A morte de Mercedes Sosa entristeceu não somente seus amigos e familiares, mas também políticos e intelectuais, além de parceiros musicais. Para o brasileiro Fagner, que gravou canções com Mercedes, ela deixou a lição de ser uma guerreira.

- Ela tinha importância fundamental na música da América Latina.

Nos momentos difíceis que passamos, ela virou a grande bandeira – disse ele, referindo-se à luta da cantora argentina contra os regimes ditatoriais de toda a América do Sul.

Ontem, milhares de pessoas participaram do velório, realizado no salão dos Pasos Perdidos do Congresso nacional argentino.

Após o meio-dia, os fãs de Mercedes formaram uma longa fila no local, levando cartas e flores para a cantora. “Obrigado Negra, pela luta e pelo canto”, dizia um dos cartazes levados por um de seus admiradores.

A presidente Cristina Kirchner, que nos últimos anos organizou shows de Mercedes na Casa Rosada, decidiu antecipar seu retorno da província de Santa Cruz, onde costuma descansar com sua família, para participar do velório. A presidente, que também convocou a cantora para o ato de comemoração de sua posse, em dezembro de 2007, decretou luto nacional pela morte de Mercedes Sosa.
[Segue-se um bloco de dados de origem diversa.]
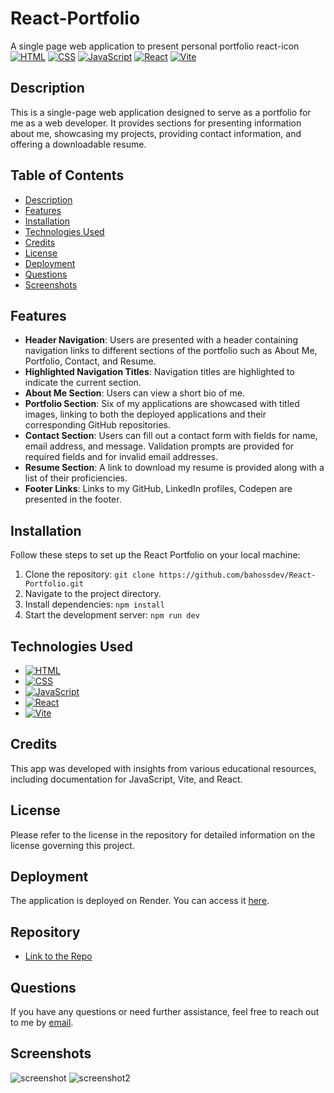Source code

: # React-Portfolio
A single page web application to present personal portfolio
react-icon
[![HTML](https://img.shields.io/badge/HTML5-E34F26?style=for-the-badge&logo=html5&logoColor=white)](https://developer.mozilla.org/en-US/docs/Web/Guide/HTML/HTML5)
[![CSS](https://img.shields.io/badge/CSS3-1572B6?style=for-the-badge&logo=css3&logoColor=white)](https://developer.mozilla.org/en-US/docs/Web/CSS)
[![JavaScript](https://img.shields.io/badge/JavaScript-F7DF1E?style=for-the-badge&logo=javascript&logoColor=black)](https://developer.mozilla.org/en-US/docs/Web/JavaScript)
[![React](https://img.shields.io/badge/React-61DAFB?style=for-the-badge&logo=react&logoColor=white)](https://reactjs.org/)
[![Vite](https://img.shields.io/badge/Vite-646CFF?style=for-the-badge&logo=vite&logoColor=white)](https://vitejs.dev/)


## Description
This is a single-page web application designed to serve as a portfolio for me as a web developer. It provides sections for presenting information about me, showcasing my projects, providing contact information, and offering a downloadable resume.



## Table of Contents

- [Description](#description)
- [Features](#features)
- [Installation](#installation)
- [Technologies Used](#technologies-used)
- [Credits](#credits)
- [License](#license)
- [Deployment](#deployment)
- [Questions](#questions)
- [Screenshots](#screenshots)

## Features

*   **Header Navigation**: Users are presented with a header containing navigation links to different sections of the portfolio such as About Me, Portfolio, Contact, and Resume.
*   **Highlighted Navigation Titles**: Navigation titles are highlighted to indicate the current section.
*   **About Me Section**: Users can view a short bio of me.
*   **Portfolio Section**: Six of my applications are showcased with titled images, linking to both the deployed applications and their corresponding GitHub repositories.
*   **Contact Section**: Users can fill out a contact form with fields for name, email address, and message. Validation prompts are provided for required fields and for invalid email addresses.
*   **Resume Section**: A link to download my resume is provided along with a list of their proficiencies.
*   **Footer Links**: Links to my GitHub, LinkedIn profiles, Codepen are presented in the footer.


## Installation

Follow these steps to set up the React Portfolio on your local machine:

1.  Clone the repository: `git clone https://github.com/bahossdev/React-Portfolio.git`
2.  Navigate to the project directory.
3.  Install dependencies: `npm install`
4.  Start the development server: `npm run dev`


## Technologies Used

- [![HTML](https://img.shields.io/badge/HTML5-E34F26?style=for-the-badge&logo=html5&logoColor=white)](https://developer.mozilla.org/en-US/docs/Web/Guide/HTML/HTML5)
- [![CSS](https://img.shields.io/badge/CSS3-1572B6?style=for-the-badge&logo=css3&logoColor=white)](https://developer.mozilla.org/en-US/docs/Web/CSS)
- [![JavaScript](https://img.shields.io/badge/JavaScript-F7DF1E?style=for-the-badge&logo=javascript&logoColor=black)](https://developer.mozilla.org/en-US/docs/Web/JavaScript)
- [![React](https://img.shields.io/badge/React-61DAFB?style=for-the-badge&logo=react&logoColor=white)](https://reactjs.org/)
- [![Vite](https://img.shields.io/badge/Vite-646CFF?style=for-the-badge&logo=vite&logoColor=white)](https://vitejs.dev/)

## Credits

This app was developed with insights from various educational resources, including documentation for JavaScript, Vite, and React.


## License

Please refer to the license in the repository for detailed information on the license governing this project.

## Deployment

The application is deployed on Render. You can access it [here](https://main--aesthetic-strudel-7e37c2.netlify.app/).

## Repository

- [Link to the Repo](https://github.com/bahossdev/React-Portfolio.git)

## Questions

If you have any questions or need further assistance, feel free to reach out to me by [email](mailto:bahoss.dev@gmail.com).

## Screenshots
![screenshot](https://github.com/bahossdev/React-Portfolio/assets/148646212/866533c2-8115-45f6-a639-e177516f6bec)
![screenshot2](https://github.com/bahossdev/React-Portfolio/assets/148646212/01bf0494-99bf-4b04-abb0-935102f11b49)
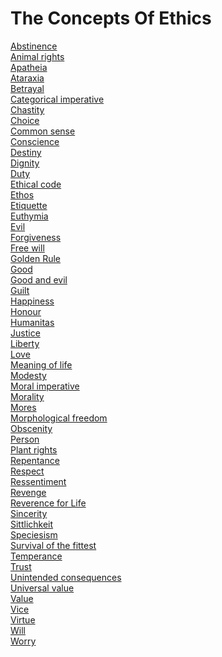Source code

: # The Concepts Of Ethics
[Abstinence](https://en.wikipedia.org/wiki/Abstinence)<br>
[Animal rights](https://en.wikipedia.org/wiki/Animal_rights)<br>
[Apatheia](https://en.wikipedia.org/wiki/Apatheia)<br>
[Ataraxia](https://en.wikipedia.org/wiki/Ataraxia)<br>
[Betrayal](https://en.wikipedia.org/wiki/Betrayal)<br>
[Categorical imperative](https://en.wikipedia.org/wiki/Categorical_imperative)<br>
[Chastity](https://en.wikipedia.org/wiki/Chastity)<br>
[Choice](https://en.wikipedia.org/wiki/Choice)<br>
[Common sense](https://en.wikipedia.org/wiki/Common_sense)<br>
[Conscience](https://en.wikipedia.org/wiki/Conscience)<br>
[Destiny](https://en.wikipedia.org/wiki/Destiny)<br>
[Dignity](https://en.wikipedia.org/wiki/Dignity)<br>
[Duty](https://en.wikipedia.org/wiki/Duty)<br>
[Ethical code](https://en.wikipedia.org/wiki/Ethical_code)<br>
[Ethos](https://en.wikipedia.org/wiki/Ethos)<br>
[Etiquette](https://en.wikipedia.org/wiki/Etiquette)<br>
[Euthymia](https://en.wikipedia.org/wiki/Euthymia_(philosophy))<br>
[Evil](https://en.wikipedia.org/wiki/Evil)<br>
[Forgiveness](https://en.wikipedia.org/wiki/Forgiveness)<br>
[Free will](https://en.wikipedia.org/wiki/Free_will)<br>
[Golden Rule](https://en.wikipedia.org/wiki/Golden_Rule)<br>
[Good](https://en.wikipedia.org/wiki/Good)<br>
[Good and evil](https://en.wikipedia.org/wiki/Good_and_evil)<br>
[Guilt](https://en.wikipedia.org/wiki/Guilt)<br>
[Happiness](https://en.wikipedia.org/wiki/Happiness)<br>
[Honour](https://en.wikipedia.org/wiki/Honour)<br>
[Humanitas](https://en.wikipedia.org/wiki/Humanitas)<br>
[Justice](https://en.wikipedia.org/wiki/Justice_(virtue))<br>
[Liberty](https://en.wikipedia.org/wiki/Liberty)<br>
[Love](https://en.wikipedia.org/wiki/Love)<br>
[Meaning of life](https://en.wikipedia.org/wiki/Meaning_of_life)<br>
[Modesty](https://en.wikipedia.org/wiki/Modesty)<br>
[Moral imperative](https://en.wikipedia.org/wiki/Moral_imperative)<br>
[Morality](https://en.wikipedia.org/wiki/Morality)<br>
[Mores](https://en.wikipedia.org/wiki/Mores)<br>
[Morphological freedom](https://en.wikipedia.org/wiki/Morphological_freedom)<br>
[Obscenity](https://en.wikipedia.org/wiki/Obscenity)<br>
[Person](https://en.wikipedia.org/wiki/Person)<br>
[Plant rights](https://en.wikipedia.org/wiki/Plant_rights)<br>
[Repentance](https://en.wikipedia.org/wiki/Repentance)<br>
[Respect](https://en.wikipedia.org/wiki/Respect)<br>
[Ressentiment](https://en.wikipedia.org/wiki/Ressentiment)<br>
[Revenge](https://en.wikipedia.org/wiki/Revenge)<br>
[Reverence for Life](https://en.wikipedia.org/wiki/Reverence_for_Life)<br>
[Sincerity](https://en.wikipedia.org/wiki/Sincerity)<br>
[Sittlichkeit](https://en.wikipedia.org/wiki/Sittlichkeit)<br>
[Speciesism](https://en.wikipedia.org/wiki/Speciesism)<br>
[Survival of the fittest](https://en.wikipedia.org/wiki/Survival_of_the_fittest)<br>
[Temperance](https://en.wikipedia.org/wiki/Temperance_(virtue))<br>
[Trust](https://en.wikipedia.org/wiki/Trust_(emotion))<br>
[Unintended consequences](https://en.wikipedia.org/wiki/Unintended_consequences)<br>
[Universal value](https://en.wikipedia.org/wiki/Universal_value)<br>
[Value](https://en.wikipedia.org/wiki/Value_(ethics))<br>
[Vice](https://en.wikipedia.org/wiki/Vice)<br>
[Virtue](https://en.wikipedia.org/wiki/Virtue)<br>
[Will](https://en.wikipedia.org/wiki/Will_(philosophy))<br>
[Worry](https://en.wikipedia.org/wiki/Worry)<br>
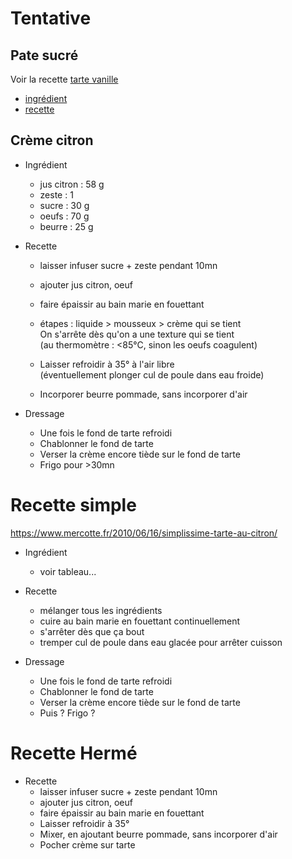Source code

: # Tentative 

## Pate sucré

Voir la recette [tarte vanille](../tarte-vanille.md)  
- [ingrédient](../tarte-vanille.md?plain=1#L3-L8)
- [recette](../tarte-vanille.md?plain=1#L30-L37)


## Crème citron
- Ingrédient
    - jus citron : 58 g
    - zeste      : 1
    - sucre      : 30 g
    - oeufs      : 70 g
    - beurre     : 25 g

- Recette
    * laisser infuser sucre + zeste pendant 10mn
    * ajouter jus citron, oeuf
    * faire épaissir au bain marie en fouettant
    * étapes : liquide > mousseux > crème qui se tient  
      On s'arrête dès qu'on a une texture qui se tient  
      (au thermomètre : <85°C, sinon les oeufs coagulent)

    * Laisser refroidir à 35° à l'air libre  
      (éventuellement plonger cul de poule dans eau froide)
    * Incorporer beurre pommade, sans incorporer d'air

- Dressage
    * Une fois le fond de tarte refroidi
    * Chablonner le fond de tarte
    * Verser la crème encore tiède sur le fond de tarte
    * Frigo pour >30mn

# Recette simple
https://www.mercotte.fr/2010/06/16/simplissime-tarte-au-citron/


- Ingrédient
    - voir tableau...

- Recette
    * mélanger tous les ingrédients
    * cuire au bain marie en fouettant continuellement
    * s'arrêter dès que ça bout
    * tremper cul de poule dans eau glacée pour arrêter cuisson

- Dressage
    * Une fois le fond de tarte refroidi
    * Chablonner le fond de tarte
    * Verser la crème encore tiède sur le fond de tarte
    * Puis ? Frigo ?

# Recette Hermé

- Recette
    * laisser infuser sucre + zeste pendant 10mn
    * ajouter jus citron, oeuf
    * faire épaissir au bain marie en fouettant
    * Laisser refroidir à 35°
    * Mixer, en ajoutant beurre pommade, sans incorporer d'air
    * Pocher crème sur tarte
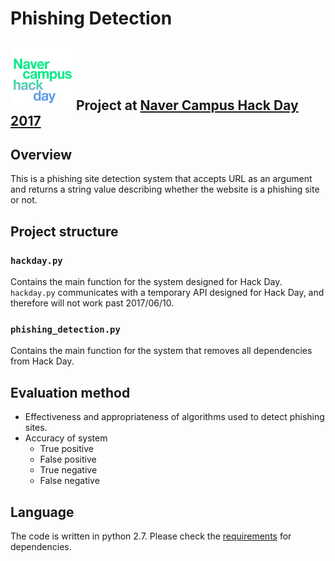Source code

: # Phishing Detection
![Hack Day Logo](docs/img/hack-day-logo.png) Project at <a href="http://www.ajunews.com/view/20170526135211042">Naver Campus Hack Day 2017</a>
---

## Overview
This is a phishing site detection system that accepts URL as an argument and returns a string value describing whether the website is a phishing site or not.

## Project structure
### `hackday.py`
Contains the main function for the system designed for Hack Day. `hackday.py` communicates with a temporary API designed for Hack Day, and therefore will not work past 2017/06/10.

### `phishing_detection.py`
Contains the main function for the system that removes all dependencies from Hack Day.

## Evaluation method
- Effectiveness and appropriateness of algorithms used to detect phishing sites.
- Accuracy of system
    - True positive
    - False positive
    - True negative
    - False negative

## Language
The code is written in python 2.7. Please check the [requirements](requirements.txt) for dependencies.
O ministro da cultura do Brasil, Juca Ferreira, irá ao velório, representando o governo Lula.

- Ela foi uma das mais importantes representantes da cultura argentina no mundo – declarou o ministro de cultura, Jorge Coscia.

Mercedes também foi homenageada pelos clubes de futebol que participaram ontem da sétima rodada do Campeonato Apertura. Antes de cada partida, jogadores e torcida permaneceram um minuto em silêncio. O corpo da cantora será cremado hoje no cemitério portenho de La Chacarita.

Suas cinzas serão espalhadas pelas províncias de Tucumán, sua terra natal; Mendoza, um de seus lugares preferidos da Argentina; e Buenos Aires, onde morava há muitos anos.